Problem
In the entries that follow, copy exactly each line from the first through the line with "de frecvență $C$]".

Material for the task

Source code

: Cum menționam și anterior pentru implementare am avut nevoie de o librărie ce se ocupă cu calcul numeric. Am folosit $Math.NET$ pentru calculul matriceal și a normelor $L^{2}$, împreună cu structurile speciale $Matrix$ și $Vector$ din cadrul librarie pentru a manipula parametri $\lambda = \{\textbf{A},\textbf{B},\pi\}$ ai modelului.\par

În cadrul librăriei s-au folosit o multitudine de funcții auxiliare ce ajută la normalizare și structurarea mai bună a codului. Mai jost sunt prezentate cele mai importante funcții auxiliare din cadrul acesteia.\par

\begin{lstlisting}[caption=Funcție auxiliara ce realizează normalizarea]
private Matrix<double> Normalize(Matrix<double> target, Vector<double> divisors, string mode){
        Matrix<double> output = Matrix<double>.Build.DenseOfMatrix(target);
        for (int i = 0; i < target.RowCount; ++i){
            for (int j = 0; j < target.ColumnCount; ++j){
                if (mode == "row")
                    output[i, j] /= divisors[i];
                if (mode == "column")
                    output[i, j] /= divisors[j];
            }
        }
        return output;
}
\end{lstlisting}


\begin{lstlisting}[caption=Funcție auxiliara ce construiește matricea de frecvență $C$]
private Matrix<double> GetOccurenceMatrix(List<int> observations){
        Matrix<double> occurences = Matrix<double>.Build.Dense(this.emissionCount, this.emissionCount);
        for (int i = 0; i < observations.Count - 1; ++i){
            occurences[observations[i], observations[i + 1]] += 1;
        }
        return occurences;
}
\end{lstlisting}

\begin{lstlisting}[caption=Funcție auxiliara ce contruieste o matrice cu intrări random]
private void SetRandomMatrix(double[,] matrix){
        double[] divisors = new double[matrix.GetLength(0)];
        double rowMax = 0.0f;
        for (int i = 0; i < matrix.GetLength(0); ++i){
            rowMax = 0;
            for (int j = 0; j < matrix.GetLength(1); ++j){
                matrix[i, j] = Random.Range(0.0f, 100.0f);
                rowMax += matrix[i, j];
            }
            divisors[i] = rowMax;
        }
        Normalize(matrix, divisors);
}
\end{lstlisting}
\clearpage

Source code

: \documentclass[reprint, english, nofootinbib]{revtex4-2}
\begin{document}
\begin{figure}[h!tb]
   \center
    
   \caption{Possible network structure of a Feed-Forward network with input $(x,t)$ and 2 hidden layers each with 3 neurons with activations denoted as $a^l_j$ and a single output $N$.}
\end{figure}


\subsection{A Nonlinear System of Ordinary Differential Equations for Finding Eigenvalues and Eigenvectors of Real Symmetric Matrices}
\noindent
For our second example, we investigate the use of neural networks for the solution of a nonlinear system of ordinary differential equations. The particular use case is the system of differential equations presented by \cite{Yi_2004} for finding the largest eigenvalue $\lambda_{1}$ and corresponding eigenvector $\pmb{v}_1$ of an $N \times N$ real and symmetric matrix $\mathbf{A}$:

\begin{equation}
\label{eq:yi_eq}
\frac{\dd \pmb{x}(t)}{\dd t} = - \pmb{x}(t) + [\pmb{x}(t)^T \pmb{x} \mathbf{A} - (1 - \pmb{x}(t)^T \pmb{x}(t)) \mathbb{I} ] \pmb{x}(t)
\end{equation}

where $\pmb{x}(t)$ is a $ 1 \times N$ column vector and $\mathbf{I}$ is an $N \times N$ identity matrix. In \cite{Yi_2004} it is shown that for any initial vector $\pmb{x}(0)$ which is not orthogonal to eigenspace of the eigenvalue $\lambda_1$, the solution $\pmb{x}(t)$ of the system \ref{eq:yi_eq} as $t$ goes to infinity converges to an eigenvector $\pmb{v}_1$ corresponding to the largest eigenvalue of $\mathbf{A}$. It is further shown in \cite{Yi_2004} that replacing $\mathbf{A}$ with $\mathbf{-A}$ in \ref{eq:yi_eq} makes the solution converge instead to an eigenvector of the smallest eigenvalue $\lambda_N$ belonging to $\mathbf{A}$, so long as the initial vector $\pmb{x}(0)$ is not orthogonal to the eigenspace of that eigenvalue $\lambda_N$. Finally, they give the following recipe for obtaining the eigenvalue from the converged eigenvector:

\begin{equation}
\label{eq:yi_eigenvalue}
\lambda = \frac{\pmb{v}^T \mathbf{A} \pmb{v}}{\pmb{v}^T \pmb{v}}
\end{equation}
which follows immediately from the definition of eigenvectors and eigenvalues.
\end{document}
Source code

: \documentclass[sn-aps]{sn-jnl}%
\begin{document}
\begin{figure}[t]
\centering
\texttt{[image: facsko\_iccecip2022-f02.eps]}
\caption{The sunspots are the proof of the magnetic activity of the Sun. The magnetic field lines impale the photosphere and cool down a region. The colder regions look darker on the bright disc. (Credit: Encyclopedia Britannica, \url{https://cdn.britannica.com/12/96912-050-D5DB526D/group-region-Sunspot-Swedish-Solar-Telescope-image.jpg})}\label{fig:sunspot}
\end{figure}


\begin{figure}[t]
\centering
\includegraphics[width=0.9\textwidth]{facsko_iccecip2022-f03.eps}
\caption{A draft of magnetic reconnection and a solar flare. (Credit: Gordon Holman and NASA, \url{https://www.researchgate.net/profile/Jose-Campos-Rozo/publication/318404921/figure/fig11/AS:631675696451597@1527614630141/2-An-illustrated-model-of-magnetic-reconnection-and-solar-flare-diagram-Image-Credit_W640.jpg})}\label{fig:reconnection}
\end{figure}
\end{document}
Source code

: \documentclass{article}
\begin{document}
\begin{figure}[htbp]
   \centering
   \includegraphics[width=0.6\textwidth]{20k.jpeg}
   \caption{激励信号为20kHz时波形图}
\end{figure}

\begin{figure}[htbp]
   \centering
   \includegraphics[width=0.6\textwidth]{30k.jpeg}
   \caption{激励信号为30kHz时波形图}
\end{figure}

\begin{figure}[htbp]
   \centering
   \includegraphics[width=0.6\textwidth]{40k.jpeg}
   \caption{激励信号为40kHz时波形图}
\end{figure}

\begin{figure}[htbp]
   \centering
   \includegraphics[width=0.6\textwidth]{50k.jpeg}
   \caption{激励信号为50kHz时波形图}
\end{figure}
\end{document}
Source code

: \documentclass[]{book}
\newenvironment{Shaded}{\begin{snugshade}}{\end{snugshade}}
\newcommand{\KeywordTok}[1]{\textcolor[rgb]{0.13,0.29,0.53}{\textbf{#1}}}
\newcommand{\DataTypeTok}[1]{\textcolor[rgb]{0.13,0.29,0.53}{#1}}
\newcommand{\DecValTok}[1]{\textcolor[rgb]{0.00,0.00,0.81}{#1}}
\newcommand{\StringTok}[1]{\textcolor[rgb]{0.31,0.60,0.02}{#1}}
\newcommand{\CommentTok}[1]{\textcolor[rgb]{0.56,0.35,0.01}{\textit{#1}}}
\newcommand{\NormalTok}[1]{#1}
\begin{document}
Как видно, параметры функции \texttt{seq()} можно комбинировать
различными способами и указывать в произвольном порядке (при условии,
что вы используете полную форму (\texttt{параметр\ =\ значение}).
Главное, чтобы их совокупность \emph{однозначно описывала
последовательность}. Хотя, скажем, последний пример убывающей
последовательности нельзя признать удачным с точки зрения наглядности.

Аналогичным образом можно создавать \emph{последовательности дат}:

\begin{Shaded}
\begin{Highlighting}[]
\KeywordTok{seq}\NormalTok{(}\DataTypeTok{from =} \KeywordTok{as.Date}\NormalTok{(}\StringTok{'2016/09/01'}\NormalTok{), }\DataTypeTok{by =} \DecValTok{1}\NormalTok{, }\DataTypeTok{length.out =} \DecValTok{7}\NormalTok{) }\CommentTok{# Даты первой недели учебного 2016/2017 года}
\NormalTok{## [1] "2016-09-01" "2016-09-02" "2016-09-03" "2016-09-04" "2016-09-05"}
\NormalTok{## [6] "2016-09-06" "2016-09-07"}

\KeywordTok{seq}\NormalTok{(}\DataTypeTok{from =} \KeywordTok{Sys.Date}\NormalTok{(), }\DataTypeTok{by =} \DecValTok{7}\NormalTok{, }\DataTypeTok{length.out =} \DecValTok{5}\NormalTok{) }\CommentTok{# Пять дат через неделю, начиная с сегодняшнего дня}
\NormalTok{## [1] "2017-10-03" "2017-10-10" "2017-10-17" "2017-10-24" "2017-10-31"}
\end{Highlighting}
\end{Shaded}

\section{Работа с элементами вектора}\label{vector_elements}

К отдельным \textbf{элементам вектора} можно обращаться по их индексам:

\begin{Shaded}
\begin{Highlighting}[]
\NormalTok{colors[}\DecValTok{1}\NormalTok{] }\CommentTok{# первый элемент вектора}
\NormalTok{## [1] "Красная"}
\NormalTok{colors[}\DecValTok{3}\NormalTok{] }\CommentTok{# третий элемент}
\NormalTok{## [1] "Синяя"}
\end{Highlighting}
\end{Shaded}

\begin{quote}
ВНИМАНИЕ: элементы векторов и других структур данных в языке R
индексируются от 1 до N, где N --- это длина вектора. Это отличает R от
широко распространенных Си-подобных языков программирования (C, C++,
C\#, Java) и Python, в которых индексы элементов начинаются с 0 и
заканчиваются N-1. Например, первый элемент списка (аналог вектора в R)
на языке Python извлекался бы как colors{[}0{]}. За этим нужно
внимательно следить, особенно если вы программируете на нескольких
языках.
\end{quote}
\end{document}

Answer box
Source code

: Cum menționam și anterior pentru implementare am avut nevoie de o librărie ce se ocupă cu calcul numeric. Am folosit $Math.NET$ pentru calculul matriceal și a normelor $L^{2}$, împreună cu structurile speciale $Matrix$ și $Vector$ din cadrul librarie pentru a manipula parametri $\lambda = \{\textbf{A},\textbf{B},\pi\}$ ai modelului.\par

În cadrul librăriei s-au folosit o multitudine de funcții auxiliare ce ajută la normalizare și structurarea mai bună a codului. Mai jost sunt prezentate cele mai importante funcții auxiliare din cadrul acesteia.\par

\begin{lstlisting}[caption=Funcție auxiliara ce realizează normalizarea]
private Matrix<double> Normalize(Matrix<double> target, Vector<double> divisors, string mode){
        Matrix<double> output = Matrix<double>.Build.DenseOfMatrix(target);
        for (int i = 0; i < target.RowCount; ++i){
            for (int j = 0; j < target.ColumnCount; ++j){
                if (mode == "row")
                    output[i, j] /= divisors[i];
                if (mode == "column")
                    output[i, j] /= divisors[j];
            }
        }
        return output;
}
\end{lstlisting}


\begin{lstlisting}[caption=Funcție auxiliara ce construiește matricea de frecvență $C$]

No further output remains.